Vervolgens brengt Bouwhuis de complexe relatie van het museum met de betreffende kunst in beeld. Door een vitrine-installatie  te maken met foto’s van de expositie Moderne Kunst Nieuw en Oud en catalogi van tentoonstellingen die een rol speelden in de discussie waarmee het ‘openbreken’ van het collectie- en tentoonstellingsbeleid gepaard ging. Dus liggen in een (te hoge) vitrine die tegen een wand met behang is geplaatst dat door Gorfried Donker (Ghana/Londen) voor de expositie werd gemaakt, boeken als Magicien de la Terre een expositie van Jean-Hubert Martin die in 1989 plaatsvond in Centre Pompidou in Parijs, en ‘Primitivisme’ in 20th Century Art, een expositie die in 1988 in Moma in New York plaats vond. Verder is de tentoonstelling opgebouwd uit enkele werken van kunstenaars die soms in Europa of de Verenigde Staten werken, maar meestal elders geboren zijn of het elders als thema kozen en van kunstenaars die gewoon ‘elders’ geboren zijn, wonen en werken.

De formulering die ik kies is omslachtig. De tentoonstelling is dit ook. Want hoewel iedereen het verschijnsel dat Bouwhuis als thema nam kent, is het helemaal niet zo gemakkelijk om kunstenaars te vinden die het correct en/of volledig verbeelden of vertegenwoordigen. Wat is een kunstenaar zoals Godfried Donker, die in Ghana geboren is en in Londen woont en werkt? Is hij Ghanees omdat hij de Ghanese Cultuur als uitgangspunt neemt voor zijn werk. Wat is Marlene Dumas, die een enorme overzichtstentoonstelling heeft, en door velen voor het gemak als Nederlandse wordt beschouwd. Wat is Michael Tedja van wie een erg mooi werk te zien is: Een schilderij dat rechtop is gezet met een houten constructie. Aan de voorkant zie je een mooi donker tweedelig schilderij. Aan de achterkant, die nu ook zichtbaar is, een hoofdje met de tekst: And there were no xx around. I would be compelled to draw in the dust on the floor with my tongue. Een recente aankoop waarschijnlijk, want het is niet in de kleine catalogus terecht gekomen.

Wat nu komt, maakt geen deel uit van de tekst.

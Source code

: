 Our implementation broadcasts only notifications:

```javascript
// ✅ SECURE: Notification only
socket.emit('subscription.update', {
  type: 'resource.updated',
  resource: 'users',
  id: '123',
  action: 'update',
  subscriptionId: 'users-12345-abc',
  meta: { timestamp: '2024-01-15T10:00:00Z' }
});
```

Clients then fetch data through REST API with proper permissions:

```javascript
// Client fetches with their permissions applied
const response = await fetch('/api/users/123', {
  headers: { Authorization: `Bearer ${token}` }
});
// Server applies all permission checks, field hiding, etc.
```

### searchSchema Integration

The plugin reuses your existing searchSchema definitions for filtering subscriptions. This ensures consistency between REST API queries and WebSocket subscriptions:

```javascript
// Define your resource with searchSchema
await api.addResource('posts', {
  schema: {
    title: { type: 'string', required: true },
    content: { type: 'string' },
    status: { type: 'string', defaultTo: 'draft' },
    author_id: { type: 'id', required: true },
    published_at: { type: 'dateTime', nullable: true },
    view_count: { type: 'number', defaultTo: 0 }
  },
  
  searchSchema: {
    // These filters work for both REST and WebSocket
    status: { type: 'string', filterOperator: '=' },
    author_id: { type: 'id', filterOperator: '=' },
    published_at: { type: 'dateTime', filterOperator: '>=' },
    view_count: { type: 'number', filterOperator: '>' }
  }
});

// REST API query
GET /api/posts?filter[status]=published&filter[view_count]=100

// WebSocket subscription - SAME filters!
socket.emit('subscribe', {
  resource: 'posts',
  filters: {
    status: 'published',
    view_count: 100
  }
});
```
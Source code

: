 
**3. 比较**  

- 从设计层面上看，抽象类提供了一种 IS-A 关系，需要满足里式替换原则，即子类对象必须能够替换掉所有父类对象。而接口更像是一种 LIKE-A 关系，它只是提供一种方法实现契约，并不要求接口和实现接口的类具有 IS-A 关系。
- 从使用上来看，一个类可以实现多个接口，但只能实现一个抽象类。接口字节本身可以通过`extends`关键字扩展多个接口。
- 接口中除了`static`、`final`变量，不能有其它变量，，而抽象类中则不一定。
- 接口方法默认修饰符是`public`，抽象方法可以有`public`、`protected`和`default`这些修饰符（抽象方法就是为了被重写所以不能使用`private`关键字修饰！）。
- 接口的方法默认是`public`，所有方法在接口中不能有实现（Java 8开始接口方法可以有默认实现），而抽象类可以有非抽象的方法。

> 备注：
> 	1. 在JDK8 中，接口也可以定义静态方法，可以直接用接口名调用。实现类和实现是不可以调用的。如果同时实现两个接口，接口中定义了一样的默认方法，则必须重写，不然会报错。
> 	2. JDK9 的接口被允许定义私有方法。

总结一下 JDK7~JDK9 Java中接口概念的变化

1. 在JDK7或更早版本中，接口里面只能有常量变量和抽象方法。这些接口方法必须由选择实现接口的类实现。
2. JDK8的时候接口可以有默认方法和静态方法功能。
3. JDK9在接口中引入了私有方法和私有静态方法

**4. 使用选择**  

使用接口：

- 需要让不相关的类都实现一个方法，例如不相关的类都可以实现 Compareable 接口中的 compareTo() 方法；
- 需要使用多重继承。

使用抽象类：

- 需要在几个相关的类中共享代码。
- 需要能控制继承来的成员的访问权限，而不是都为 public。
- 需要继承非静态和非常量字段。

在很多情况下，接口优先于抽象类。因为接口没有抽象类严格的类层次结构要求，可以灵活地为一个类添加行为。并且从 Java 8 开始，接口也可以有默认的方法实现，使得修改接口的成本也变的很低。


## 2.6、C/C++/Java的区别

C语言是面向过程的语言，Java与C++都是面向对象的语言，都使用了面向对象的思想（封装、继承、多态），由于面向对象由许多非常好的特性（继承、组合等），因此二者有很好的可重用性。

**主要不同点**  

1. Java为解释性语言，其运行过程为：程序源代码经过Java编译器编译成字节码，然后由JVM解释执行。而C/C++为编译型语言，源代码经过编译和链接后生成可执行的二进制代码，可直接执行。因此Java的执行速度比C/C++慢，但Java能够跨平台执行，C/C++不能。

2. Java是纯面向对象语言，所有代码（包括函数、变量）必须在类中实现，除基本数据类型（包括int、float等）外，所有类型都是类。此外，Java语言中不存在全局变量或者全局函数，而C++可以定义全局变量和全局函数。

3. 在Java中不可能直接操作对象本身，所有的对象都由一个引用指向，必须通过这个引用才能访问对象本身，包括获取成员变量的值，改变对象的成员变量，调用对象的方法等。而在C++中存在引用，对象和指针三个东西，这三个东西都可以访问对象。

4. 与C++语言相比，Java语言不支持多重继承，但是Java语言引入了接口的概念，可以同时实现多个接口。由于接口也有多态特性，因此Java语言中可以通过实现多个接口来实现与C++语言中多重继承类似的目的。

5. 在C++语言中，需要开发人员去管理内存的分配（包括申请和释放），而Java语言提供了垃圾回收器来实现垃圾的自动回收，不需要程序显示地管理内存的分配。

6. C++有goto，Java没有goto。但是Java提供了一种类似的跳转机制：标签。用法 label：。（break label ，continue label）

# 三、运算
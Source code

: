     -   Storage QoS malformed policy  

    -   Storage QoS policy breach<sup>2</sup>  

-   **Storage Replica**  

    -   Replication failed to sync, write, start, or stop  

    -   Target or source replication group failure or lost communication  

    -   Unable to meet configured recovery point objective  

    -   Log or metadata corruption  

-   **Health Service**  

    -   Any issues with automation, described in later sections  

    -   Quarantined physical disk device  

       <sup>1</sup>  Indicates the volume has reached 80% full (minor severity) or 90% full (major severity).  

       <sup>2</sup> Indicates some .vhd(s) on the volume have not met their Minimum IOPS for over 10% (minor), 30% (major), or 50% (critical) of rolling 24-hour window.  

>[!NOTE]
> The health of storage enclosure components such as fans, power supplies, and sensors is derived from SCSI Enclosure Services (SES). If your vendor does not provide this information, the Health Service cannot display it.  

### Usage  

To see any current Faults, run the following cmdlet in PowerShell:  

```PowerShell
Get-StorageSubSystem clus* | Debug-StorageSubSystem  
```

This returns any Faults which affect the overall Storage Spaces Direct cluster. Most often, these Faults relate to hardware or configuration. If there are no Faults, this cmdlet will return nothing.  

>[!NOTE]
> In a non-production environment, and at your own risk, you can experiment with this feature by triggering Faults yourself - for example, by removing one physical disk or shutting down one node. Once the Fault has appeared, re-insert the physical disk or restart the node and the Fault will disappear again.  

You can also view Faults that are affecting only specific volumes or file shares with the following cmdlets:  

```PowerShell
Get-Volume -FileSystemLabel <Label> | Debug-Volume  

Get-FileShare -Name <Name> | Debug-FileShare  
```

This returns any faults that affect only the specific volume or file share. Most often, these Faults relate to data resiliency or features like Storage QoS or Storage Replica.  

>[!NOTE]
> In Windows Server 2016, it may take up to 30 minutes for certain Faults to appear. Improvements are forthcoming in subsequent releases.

Er is behalve Donker en Tedja nog veel meer interessant werk te zien. Mooie foto’s van Willem Diepraam en Malick Sidibe, zijden wandkleden van Billie Zangewa, en een enkele Tapwa, een doek uit boombast met eenvoudige lijnmotieven zoals ze in Nieuw Guinea worden gemaakt, en natuurlijk ook het grote wilde wandkleed dat al langer het boegbeeld van het meerjarige project ‘Global Cooperations’ is – Het frame waarin de huidige tentoonstelling gevat is, maar de samenhang blijft wankel. Je hoopt dat een tentoonstelling als deze als een nulmeting functioneren kan; Na vandaag wordt consequent vanuit een ruimer perspectief verzameld en zullen er regelmatig hele spannende exposities in het museum te zien zijn van kunstenaars van over de hele wereld… Over enkele jaren tellen we weer. Tegelijkertijd kan je aan de opzet van de expositie zien, dat dit waarschijnlijk niet zal gebeuren. Er is immers geen duidelijk verband tussen Tapwa en moderne kunst, tussen Dumas en Gaba en Zungu. De samenhang is arbitrair of uitermate complex.

Ik kan wel een oplossing bedenken: Maak een reeks solotentoonstellingen van interessante kunstenaars die zich met het thema bezig houden, elders geboren zijn of elders wonen. Laat zien wat deze individuen in hun mars hebben, ook als ze nog geen positie hebben op de nationale/of internationale kunstmarkt. Zo is het niet nodig om het probleem te benoemen, en de kunstenaar te begrenzen. Dan tonen zij gewoon hun werk.